### Task to complete
Here is a listing. Write it out again without a single difference.
[[ Records shown open ]]
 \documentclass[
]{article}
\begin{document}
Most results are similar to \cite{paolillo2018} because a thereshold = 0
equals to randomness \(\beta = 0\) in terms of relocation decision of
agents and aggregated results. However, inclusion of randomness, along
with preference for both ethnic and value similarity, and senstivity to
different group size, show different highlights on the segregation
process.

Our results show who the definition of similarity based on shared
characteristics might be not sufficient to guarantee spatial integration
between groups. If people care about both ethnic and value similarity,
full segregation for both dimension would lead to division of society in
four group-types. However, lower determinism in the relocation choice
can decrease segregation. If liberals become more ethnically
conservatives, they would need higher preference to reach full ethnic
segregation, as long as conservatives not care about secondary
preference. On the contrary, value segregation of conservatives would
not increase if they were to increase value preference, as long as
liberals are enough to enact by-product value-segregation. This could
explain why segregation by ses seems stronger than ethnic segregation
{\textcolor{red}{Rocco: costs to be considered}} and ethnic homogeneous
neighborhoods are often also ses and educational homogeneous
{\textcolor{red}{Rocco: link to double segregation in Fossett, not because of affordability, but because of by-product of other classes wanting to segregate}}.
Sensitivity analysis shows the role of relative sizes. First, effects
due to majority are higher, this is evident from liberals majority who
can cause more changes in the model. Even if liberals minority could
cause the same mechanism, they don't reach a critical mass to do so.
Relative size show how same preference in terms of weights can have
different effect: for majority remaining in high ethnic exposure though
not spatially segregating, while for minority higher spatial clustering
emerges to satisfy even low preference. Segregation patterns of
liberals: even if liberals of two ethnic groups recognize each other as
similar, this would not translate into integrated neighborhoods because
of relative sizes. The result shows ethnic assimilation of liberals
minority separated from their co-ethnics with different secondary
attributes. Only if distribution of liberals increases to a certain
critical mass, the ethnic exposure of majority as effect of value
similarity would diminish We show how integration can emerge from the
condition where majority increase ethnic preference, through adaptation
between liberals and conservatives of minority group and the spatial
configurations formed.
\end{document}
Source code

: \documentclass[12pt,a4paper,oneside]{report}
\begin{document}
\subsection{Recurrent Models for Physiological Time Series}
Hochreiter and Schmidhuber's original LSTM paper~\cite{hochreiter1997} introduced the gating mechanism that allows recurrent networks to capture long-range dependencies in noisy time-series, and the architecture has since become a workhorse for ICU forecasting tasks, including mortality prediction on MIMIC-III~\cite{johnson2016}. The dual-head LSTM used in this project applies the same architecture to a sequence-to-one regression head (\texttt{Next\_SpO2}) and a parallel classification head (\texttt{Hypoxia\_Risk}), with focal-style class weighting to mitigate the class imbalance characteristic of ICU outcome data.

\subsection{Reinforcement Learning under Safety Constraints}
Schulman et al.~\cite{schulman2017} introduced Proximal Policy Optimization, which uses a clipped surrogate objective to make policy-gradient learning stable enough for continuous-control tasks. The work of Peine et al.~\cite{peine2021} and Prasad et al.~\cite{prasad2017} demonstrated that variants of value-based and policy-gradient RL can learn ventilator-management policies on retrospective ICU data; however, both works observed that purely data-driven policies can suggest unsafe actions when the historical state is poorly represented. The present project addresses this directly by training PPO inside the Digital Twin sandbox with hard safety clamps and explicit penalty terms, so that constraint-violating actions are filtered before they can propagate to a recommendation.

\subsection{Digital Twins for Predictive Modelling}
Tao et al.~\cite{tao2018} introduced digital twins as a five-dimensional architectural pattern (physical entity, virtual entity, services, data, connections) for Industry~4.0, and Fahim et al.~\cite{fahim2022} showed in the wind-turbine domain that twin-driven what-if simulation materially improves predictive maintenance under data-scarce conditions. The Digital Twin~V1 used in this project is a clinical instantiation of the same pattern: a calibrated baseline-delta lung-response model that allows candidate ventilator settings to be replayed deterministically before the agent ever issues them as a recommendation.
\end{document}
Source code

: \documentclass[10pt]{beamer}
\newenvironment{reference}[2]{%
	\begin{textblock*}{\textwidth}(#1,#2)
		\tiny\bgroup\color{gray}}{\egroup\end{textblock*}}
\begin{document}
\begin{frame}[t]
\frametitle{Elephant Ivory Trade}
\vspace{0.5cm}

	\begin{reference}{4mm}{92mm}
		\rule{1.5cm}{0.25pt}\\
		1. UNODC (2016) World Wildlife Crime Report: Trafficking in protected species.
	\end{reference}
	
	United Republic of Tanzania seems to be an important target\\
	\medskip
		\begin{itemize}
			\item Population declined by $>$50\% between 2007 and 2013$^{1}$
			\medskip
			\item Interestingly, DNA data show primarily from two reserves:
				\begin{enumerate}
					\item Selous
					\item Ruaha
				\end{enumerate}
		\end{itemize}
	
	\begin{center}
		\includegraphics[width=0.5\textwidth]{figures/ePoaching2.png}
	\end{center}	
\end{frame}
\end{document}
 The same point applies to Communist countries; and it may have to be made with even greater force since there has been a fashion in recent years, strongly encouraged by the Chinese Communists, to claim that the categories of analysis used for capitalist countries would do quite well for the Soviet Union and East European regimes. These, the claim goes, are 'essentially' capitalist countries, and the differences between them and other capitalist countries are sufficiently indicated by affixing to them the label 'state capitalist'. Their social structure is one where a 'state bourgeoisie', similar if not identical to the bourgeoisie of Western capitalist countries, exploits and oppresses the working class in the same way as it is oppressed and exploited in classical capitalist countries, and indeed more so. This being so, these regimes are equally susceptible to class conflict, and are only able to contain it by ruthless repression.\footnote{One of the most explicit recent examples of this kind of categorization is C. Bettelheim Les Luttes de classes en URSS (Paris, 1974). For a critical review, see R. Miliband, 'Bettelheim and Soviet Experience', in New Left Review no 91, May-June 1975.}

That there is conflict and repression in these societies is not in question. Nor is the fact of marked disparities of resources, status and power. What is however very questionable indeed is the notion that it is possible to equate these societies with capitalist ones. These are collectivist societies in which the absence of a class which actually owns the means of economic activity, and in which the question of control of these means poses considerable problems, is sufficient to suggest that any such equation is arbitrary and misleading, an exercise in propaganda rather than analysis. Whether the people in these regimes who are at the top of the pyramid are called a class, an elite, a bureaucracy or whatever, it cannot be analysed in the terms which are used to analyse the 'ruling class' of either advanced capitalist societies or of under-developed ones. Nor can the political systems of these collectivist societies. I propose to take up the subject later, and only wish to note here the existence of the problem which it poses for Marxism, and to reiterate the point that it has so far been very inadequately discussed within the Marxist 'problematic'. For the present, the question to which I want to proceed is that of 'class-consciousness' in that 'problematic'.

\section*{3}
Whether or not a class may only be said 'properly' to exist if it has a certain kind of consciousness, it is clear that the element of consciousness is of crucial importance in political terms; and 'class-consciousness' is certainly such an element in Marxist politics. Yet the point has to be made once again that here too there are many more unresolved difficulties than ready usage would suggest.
[[ Records shown closed ]]
### Result for this exercise
 \documentclass[
]{article}
\begin{document}
Most results are similar to \cite{paolillo2018} because a thereshold = 0
equals to randomness \(\beta = 0\) in terms of relocation decision of
agents and aggregated results. However, inclusion of randomness, along
with preference for both ethnic and value similarity, and senstivity to
different group size, show different highlights on the segregation
process.

Our results show who the definition of similarity based on shared
characteristics might be not sufficient to guarantee spatial integration
between groups. If people care about both ethnic and value similarity,
full segregation for both dimension would lead to division of society in
four group-types. However, lower determinism in the relocation choice
can decrease segregation. If liberals become more ethnically
conservatives, they would need higher preference to reach full ethnic
segregation, as long as conservatives not care about secondary
preference. On the contrary, value segregation of conservatives would
not increase if they were to increase value preference, as long as
liberals are enough to enact by-product value-segregation. This could
explain why segregation by ses seems stronger than ethnic segregation
{\textcolor{red}{Rocco: costs to be considered}} and ethnic homogeneous
neighborhoods are often also ses and educational homogeneous
{\textcolor{red}{Rocco: link to double segregation in Fossett, not because of affordability, but because of by-product of other classes wanting to segregate}}.
Sensitivity analysis shows the role of relative sizes. First, effects
due to majority are higher, this is evident from liberals majority who
can cause more changes in the model. Even if liberals minority could
cause the same mechanism, they don't reach a critical mass to do so.
Relative size show how same preference in terms of weights can have
different effect: for majority remaining in high ethnic exposure though
not spatially segregating, while for minority higher spatial clustering
emerges to satisfy even low preference. Segregation patterns of
liberals: even if liberals of two ethnic groups recognize each other as
similar, this would not translate into integrated neighborhoods because
of relative sizes. The result shows ethnic assimilation of liberals
minority separated from their co-ethnics with different secondary
attributes. Only if distribution of liberals increases to a certain
critical mass, the ethnic exposure of majority as effect of value
similarity would diminish We show how integration can emerge from the
condition where majority increase ethnic preference, through adaptation
between liberals and conservatives of minority group and the spatial
configurations formed.
\end{document}
Source code

: \documentclass[12pt,a4paper,oneside]{report}
\begin{document}
\subsection{Recurrent Models for Physiological Time Series}
Hochreiter and Schmidhuber's original LSTM paper~\cite{hochreiter1997} introduced the gating mechanism that allows recurrent networks to capture long-range dependencies in noisy time-series, and the architecture has since become a workhorse for ICU forecasting tasks, including mortality prediction on MIMIC-III~\cite{johnson2016}. The dual-head LSTM used in this project applies the same architecture to a sequence-to-one regression head (\texttt{Next\_SpO2}) and a parallel classification head (\texttt{Hypoxia\_Risk}), with focal-style class weighting to mitigate the class imbalance characteristic of ICU outcome data.

\subsection{Reinforcement Learning under Safety Constraints}
Schulman et al.~\cite{schulman2017} introduced Proximal Policy Optimization, which uses a clipped surrogate objective to make policy-gradient learning stable enough for continuous-control tasks. The work of Peine et al.~\cite{peine2021} and Prasad et al.~\cite{prasad2017} demonstrated that variants of value-based and policy-gradient RL can learn ventilator-management policies on retrospective ICU data; however, both works observed that purely data-driven policies can suggest unsafe actions when the historical state is poorly represented. The present project addresses this directly by training PPO inside the Digital Twin sandbox with hard safety clamps and explicit penalty terms, so that constraint-violating actions are filtered before they can propagate to a recommendation.

\subsection{Digital Twins for Predictive Modelling}
Tao et al.~\cite{tao2018} introduced digital twins as a five-dimensional architectural pattern (physical entity, virtual entity, services, data, connections) for Industry~4.0, and Fahim et al.~\cite{fahim2022} showed in the wind-turbine domain that twin-driven what-if simulation materially improves predictive maintenance under data-scarce conditions. The Digital Twin~V1 used in this project is a clinical instantiation of the same pattern: a calibrated baseline-delta lung-response model that allows candidate ventilator settings to be replayed deterministically before the agent ever issues them as a recommendation.
\end{document}
Source code

: \documentclass[10pt]{beamer}
\newenvironment{reference}[2]{%
	\begin{textblock*}{\textwidth}(#1,#2)
		\tiny\bgroup\color{gray}}{\egroup\end{textblock*}}
\begin{document}
\begin{frame}[t]
\frametitle{Elephant Ivory Trade}
\vspace{0.5cm}

	\begin{reference}{4mm}{92mm}
		\rule{1.5cm}{0.25pt}\\
		1. UNODC (2016) World Wildlife Crime Report: Trafficking in protected species.
	\end{reference}
	
	United Republic of Tanzania seems to be an important target\\
	\medskip
		\begin{itemize}
			\item Population declined by $>$50\% between 2007 and 2013$^{1}$
			\medskip
			\item Interestingly, DNA data show primarily from two reserves:
				\begin{enumerate}
					\item Selous
					\item Ruaha
				\end{enumerate}
		\end{itemize}
	
	\begin{center}
		\includegraphics[width=0.5\textwidth]{figures/ePoaching2.png}
	\end{center}	
\end{frame}
\end{document}
 The same point applies to Communist countries; and it may have to be made with even greater force since there has been a fashion in recent years, strongly encouraged by the Chinese Communists, to claim that the categories of analysis used for capitalist countries would do quite well for the Soviet Union and East European regimes. These, the claim goes, are 'essentially' capitalist countries, and the differences between them and other capitalist countries are sufficiently indicated by affixing to them the label 'state capitalist'. Their social structure is one where a 'state bourgeoisie', similar if not identical to the bourgeoisie of Western capitalist countries, exploits and oppresses the working class in the same way as it is oppressed and exploited in classical capitalist countries, and indeed more so. This being so, these regimes are equally susceptible to class conflict, and are only able to contain it by ruthless repression.\footnote{One of the most explicit recent examples of this kind of categorization is C. Bettelheim Les Luttes de classes en URSS (Paris, 1974). For a critical review, see R. Miliband, 'Bettelheim and Soviet Experience', in New Left Review no 91, May-June 1975.}

That there is conflict and repression in these societies is not in question. Nor is the fact of marked disparities of resources, status and power. What is however very questionable indeed is the notion that it is possible to equate these societies with capitalist ones. These are collectivist societies in which the absence of a class which actually owns the means of economic activity, and in which the question of control of these means poses considerable problems, is sufficient to suggest that any such equation is arbitrary and misleading, an exercise in propaganda rather than analysis. Whether the people in these regimes who are at the top of the pyramid are called a class, an elite, a bureaucracy or whatever, it cannot be analysed in the terms which are used to analyse the 'ruling class' of either advanced capitalist societies or of under-developed ones. Nor can the political systems of these collectivist societies. I propose to take up the subject later, and only wish to note here the existence of the problem which it poses for Marxism, and to reiterate the point that it has so far been very inadequately discussed within the Marxist 'problematic'. For the present, the question to which I want to proceed is that of 'class-consciousness' in that 'problematic'.

\section*{3}
Whether or not a class may only be said 'properly' to exist if it has a certain kind of consciousness, it is clear that the element of consciousness is of crucial importance in political terms; and 'class-consciousness' is certainly such an element in Marxist politics. Yet the point has to be made once again that here too there are many more unresolved difficulties than ready usage would suggest.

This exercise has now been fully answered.